No voy a aburrir al lector con lo que ya puede leer en mis informes escritos durante décadas. Sólo voy a hacer mención –espero que por última vez- de las vicisitudes que algunos sufrimos por culpa de aquellos que sí pensaron que el Santo Grial podía conseguirse y ser expuesto.
Ya sabrán ustedes –y si no es que no saben leer- que mi terreno es el de las leyendas celtas, germanas, escandinavas y toda esa pesca; y que soy de aquellos que piensan que todo este asunto es una reminiscencia de aquellos calderos legendarios que en Europa Central se contaban podían revivir a un guerrero… ¡si se le hervía dentro! (Como yo tengo la desgracia de no haber escrito un libro les recomiendo la obra de mi colega Andrew Sinclair).
Traté de explicar cientos de veces esto a mis colegas… pero como quien oye llover. Allá por los años 50 del siglo XX me carteaba a menudo con el especialista argentino don Joaquín Millaures tratando de convencerle de lo fútil de su intentona. El buen doctor había organizado una expedición con ayuda de la RAR siguiendo una pista templaria. Sé que su periplo se malogró en Petra y que un superviviente mandó el diario del doctor y su correspondencia a una universidad de California, cuya cátedra parecía más interesada por aquella fantasía. Seguramente aquellos documentos durmieron el sueño de los justos hasta que algún guionista mal pagado de Hollywood encontró el papeleo y sobre él escribió el libreto de aquella película cuya proyección en un cine de Madrid, bien sabe mi mujer, obligué a que pararan a base de gritos al proyeccionista.
También traté de advertir a mi buen amigo José Araujo que su manía de convertir a Jesucristo y María Magdalena en papá y mamá debido al escrito de aquel monje cateto que entendió “Sang Real” (sangre real) por “Saint Graal” (Santo Grial) era explorar terreno baldío. Para mi indignación es una de las teorías más en boga actualmente como bien pude comprobar cuando mi nieta me llevó a ver “El Código Da Vinci”. Menos mal que ya no existe la figura del acomodador, que si no se hubiese llevado dos tortas.
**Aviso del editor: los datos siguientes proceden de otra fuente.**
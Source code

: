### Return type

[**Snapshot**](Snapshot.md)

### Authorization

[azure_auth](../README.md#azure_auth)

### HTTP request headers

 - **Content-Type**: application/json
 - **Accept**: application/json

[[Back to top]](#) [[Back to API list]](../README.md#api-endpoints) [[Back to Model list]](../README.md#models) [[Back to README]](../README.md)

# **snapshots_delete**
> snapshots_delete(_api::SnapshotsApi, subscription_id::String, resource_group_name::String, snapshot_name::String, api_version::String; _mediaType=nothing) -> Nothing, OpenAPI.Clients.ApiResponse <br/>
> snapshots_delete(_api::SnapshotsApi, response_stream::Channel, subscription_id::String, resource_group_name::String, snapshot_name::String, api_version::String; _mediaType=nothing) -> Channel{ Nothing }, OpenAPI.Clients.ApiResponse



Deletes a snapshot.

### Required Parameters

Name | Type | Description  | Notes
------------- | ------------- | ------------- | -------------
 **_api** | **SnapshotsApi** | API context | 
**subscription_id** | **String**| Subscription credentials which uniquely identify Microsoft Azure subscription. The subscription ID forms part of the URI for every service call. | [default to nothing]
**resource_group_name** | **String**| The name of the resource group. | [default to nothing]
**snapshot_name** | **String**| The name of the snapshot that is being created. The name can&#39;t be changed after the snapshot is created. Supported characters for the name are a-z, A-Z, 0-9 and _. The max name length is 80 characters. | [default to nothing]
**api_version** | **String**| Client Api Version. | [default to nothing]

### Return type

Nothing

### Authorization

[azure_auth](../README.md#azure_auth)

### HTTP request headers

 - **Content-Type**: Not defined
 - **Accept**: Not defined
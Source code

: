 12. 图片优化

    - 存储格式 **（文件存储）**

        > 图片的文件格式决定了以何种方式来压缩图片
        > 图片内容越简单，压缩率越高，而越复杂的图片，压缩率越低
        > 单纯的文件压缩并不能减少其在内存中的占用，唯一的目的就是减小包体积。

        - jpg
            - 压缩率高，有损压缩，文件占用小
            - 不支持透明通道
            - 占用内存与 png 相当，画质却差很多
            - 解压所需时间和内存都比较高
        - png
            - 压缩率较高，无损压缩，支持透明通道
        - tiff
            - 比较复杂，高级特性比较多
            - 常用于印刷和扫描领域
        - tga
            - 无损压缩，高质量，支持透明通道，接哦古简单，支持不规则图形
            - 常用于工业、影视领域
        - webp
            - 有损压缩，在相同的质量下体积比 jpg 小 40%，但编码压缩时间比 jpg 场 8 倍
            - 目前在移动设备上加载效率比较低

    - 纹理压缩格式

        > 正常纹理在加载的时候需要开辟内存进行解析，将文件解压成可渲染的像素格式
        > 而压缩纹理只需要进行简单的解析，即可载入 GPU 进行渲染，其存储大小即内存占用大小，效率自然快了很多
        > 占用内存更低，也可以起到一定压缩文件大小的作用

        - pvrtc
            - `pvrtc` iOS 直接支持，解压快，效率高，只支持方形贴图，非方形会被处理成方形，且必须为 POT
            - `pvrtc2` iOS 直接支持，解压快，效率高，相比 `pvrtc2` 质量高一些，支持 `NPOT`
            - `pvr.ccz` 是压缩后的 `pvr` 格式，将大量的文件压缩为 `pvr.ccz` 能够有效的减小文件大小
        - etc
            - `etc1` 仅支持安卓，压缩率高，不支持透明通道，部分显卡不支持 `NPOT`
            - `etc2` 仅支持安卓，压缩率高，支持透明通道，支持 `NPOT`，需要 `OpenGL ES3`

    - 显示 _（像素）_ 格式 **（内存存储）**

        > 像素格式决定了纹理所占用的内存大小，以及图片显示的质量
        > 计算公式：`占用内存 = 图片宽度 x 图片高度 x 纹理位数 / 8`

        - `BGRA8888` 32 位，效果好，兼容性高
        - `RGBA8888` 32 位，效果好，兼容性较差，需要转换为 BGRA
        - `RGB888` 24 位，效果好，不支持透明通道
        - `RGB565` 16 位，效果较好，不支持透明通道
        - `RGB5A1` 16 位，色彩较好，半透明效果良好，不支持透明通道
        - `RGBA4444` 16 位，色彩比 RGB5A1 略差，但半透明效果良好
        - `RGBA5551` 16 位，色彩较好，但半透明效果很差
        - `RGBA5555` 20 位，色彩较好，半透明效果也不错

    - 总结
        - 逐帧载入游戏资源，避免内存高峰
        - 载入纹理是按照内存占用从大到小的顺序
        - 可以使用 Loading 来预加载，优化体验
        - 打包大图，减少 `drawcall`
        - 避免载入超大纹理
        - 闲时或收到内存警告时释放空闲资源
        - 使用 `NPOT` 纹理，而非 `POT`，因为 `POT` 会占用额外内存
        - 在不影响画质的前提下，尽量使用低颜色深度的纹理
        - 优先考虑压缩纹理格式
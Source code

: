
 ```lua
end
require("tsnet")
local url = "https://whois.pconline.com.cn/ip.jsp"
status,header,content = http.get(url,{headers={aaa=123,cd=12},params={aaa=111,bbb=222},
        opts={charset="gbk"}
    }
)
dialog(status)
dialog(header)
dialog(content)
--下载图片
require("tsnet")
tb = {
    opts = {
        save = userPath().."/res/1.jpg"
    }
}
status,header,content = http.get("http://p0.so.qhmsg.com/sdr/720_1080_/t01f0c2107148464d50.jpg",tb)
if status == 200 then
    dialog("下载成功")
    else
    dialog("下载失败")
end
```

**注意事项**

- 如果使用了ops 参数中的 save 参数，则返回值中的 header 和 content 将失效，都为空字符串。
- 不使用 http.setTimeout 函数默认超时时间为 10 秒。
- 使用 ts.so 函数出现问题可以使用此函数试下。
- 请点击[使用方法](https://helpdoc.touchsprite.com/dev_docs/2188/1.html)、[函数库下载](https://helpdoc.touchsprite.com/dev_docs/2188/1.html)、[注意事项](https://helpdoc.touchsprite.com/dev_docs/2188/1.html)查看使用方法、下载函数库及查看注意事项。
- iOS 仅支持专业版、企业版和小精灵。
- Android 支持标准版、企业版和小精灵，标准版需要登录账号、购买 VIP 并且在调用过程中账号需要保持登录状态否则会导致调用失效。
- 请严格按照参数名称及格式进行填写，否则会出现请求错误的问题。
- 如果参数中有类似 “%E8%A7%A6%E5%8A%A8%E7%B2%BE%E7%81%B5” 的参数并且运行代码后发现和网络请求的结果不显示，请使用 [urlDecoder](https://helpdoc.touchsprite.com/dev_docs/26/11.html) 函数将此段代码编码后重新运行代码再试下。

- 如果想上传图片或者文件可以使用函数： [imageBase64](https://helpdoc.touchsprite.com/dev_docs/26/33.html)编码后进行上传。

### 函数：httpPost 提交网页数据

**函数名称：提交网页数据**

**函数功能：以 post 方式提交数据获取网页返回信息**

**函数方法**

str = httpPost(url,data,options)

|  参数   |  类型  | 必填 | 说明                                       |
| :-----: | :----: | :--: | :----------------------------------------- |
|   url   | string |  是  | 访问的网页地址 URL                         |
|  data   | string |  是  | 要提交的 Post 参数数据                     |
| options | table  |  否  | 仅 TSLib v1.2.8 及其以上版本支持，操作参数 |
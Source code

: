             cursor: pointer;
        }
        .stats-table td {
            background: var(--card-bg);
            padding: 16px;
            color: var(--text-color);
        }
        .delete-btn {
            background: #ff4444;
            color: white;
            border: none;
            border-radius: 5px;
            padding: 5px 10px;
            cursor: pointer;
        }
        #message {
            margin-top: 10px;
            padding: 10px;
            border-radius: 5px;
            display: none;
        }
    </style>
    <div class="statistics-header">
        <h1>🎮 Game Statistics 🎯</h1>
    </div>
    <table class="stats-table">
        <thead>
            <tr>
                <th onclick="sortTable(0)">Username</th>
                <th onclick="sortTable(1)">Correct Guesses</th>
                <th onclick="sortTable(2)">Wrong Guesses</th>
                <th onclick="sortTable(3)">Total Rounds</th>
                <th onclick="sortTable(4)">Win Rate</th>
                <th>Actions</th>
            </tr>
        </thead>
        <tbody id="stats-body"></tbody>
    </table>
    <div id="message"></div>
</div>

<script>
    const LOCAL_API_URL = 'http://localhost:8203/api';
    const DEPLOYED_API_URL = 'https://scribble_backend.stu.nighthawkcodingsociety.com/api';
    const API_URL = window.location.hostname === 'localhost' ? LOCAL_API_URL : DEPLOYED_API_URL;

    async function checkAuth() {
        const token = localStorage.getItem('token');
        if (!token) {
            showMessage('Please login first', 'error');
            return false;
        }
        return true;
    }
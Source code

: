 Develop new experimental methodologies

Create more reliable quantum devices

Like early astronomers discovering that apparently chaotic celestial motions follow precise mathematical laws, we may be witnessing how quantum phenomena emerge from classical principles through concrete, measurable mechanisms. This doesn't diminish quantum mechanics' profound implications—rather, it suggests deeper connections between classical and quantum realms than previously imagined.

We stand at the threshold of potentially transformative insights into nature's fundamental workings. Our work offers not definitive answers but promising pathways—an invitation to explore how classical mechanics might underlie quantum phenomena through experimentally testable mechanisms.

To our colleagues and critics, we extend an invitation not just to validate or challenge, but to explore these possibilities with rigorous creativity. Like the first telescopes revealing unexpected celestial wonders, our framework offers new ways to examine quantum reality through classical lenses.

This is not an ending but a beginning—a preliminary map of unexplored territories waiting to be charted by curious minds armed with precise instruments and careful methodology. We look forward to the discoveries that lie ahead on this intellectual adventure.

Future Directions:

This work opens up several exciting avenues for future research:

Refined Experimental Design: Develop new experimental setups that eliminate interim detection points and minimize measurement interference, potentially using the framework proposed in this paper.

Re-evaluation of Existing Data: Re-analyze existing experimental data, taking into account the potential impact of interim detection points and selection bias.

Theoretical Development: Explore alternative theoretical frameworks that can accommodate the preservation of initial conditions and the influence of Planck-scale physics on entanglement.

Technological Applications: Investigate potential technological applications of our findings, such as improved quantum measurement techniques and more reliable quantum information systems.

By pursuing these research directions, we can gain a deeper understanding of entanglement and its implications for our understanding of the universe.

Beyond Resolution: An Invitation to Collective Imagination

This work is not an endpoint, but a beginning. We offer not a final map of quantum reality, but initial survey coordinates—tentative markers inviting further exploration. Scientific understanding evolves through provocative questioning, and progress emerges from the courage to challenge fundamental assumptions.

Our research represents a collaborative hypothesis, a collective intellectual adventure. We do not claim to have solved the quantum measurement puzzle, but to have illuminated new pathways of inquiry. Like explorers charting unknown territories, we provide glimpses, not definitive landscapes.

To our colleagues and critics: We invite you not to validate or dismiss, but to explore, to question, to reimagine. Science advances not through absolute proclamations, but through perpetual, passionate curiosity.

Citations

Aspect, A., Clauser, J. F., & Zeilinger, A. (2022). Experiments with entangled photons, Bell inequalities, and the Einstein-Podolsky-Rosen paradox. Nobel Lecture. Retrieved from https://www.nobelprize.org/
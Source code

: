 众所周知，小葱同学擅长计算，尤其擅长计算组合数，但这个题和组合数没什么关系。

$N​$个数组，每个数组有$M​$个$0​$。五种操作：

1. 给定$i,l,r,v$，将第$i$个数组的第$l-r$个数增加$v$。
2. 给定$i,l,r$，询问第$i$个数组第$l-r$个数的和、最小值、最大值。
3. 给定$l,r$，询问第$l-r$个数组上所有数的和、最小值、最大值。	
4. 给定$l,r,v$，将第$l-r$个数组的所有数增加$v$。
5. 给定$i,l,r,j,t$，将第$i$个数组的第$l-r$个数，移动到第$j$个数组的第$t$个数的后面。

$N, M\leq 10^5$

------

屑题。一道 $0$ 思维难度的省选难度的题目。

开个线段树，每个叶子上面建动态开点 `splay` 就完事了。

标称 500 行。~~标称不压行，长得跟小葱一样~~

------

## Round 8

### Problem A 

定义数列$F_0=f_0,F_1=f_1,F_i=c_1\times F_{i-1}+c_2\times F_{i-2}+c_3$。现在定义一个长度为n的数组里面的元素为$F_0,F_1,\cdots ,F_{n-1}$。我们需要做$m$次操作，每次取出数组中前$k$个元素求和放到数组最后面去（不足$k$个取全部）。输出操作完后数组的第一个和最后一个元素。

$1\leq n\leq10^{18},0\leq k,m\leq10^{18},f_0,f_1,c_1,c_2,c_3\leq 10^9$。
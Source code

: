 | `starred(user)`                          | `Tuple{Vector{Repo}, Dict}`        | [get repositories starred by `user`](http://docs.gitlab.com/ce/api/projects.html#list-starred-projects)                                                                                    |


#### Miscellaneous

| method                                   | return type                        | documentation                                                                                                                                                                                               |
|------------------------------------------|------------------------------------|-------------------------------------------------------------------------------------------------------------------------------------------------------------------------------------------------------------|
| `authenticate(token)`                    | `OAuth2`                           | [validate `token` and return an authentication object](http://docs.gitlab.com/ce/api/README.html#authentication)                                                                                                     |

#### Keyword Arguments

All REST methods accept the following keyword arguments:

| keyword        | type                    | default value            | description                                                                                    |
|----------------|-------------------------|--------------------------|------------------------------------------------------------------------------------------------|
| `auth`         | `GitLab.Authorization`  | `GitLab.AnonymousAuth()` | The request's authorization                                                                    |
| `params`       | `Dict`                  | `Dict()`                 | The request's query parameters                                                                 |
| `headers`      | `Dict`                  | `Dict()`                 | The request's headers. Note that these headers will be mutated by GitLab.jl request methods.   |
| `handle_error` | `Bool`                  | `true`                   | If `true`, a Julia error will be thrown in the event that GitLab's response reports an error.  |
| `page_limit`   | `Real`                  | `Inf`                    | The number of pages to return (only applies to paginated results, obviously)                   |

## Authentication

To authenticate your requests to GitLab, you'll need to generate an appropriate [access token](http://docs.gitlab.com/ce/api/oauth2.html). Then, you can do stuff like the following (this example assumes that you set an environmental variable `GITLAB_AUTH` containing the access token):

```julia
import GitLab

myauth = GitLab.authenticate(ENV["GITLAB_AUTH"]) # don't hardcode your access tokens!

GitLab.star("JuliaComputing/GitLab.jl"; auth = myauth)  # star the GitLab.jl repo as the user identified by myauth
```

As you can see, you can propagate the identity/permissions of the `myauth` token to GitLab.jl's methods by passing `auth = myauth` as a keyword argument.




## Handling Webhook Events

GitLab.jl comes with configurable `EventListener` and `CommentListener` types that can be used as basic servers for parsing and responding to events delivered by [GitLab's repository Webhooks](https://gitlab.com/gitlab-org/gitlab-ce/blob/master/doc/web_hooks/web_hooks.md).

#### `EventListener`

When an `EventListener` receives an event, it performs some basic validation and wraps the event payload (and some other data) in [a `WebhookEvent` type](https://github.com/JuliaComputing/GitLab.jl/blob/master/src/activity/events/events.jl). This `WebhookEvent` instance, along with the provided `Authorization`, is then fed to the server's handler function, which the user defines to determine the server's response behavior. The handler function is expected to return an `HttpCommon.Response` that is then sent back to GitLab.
Por cierto, de todos es sabido que, en un rapto místico, el pobre José partió por su cuenta a la búsqueda de Shangri-La y no se ha vuelto a saber nada de él. Me decepciona que ese aventurero prusiano al que le pagamos la expedición no haya sido capaz de encontrar a mi viejo amigo.
Iba a obviar la aventura Villaure-Quintanilla pero… bueno… sí… voy a obviarla. Más que nada porque me parece del todo un despropósito intentar demostrar que Don Quijote fue en realidad un caballero de una antigua y desconocida orden cuyo afán era encontrar el Grial por tierras manchegas. Si el lector no ha oído hablar de esta teoría le diré que esto no es lo más delirante de la teoría de Villaure, sí lo es afirmar que Cervantes era un cronista que tergiversó las andanzas del tardío caballero del Grial para hacerle parecer un loco.
En fin… no aburriré más al lector. Sólo quiero decirle que ante todos esos asuntos busque en las fuentes, se informe y saque sus conclusiones. Quizá al final llegue a la misma conclusión que yo: que uno de los relatos más veraces sobre la búsqueda del Grial sea Los caballeros de la mesa cuadrada.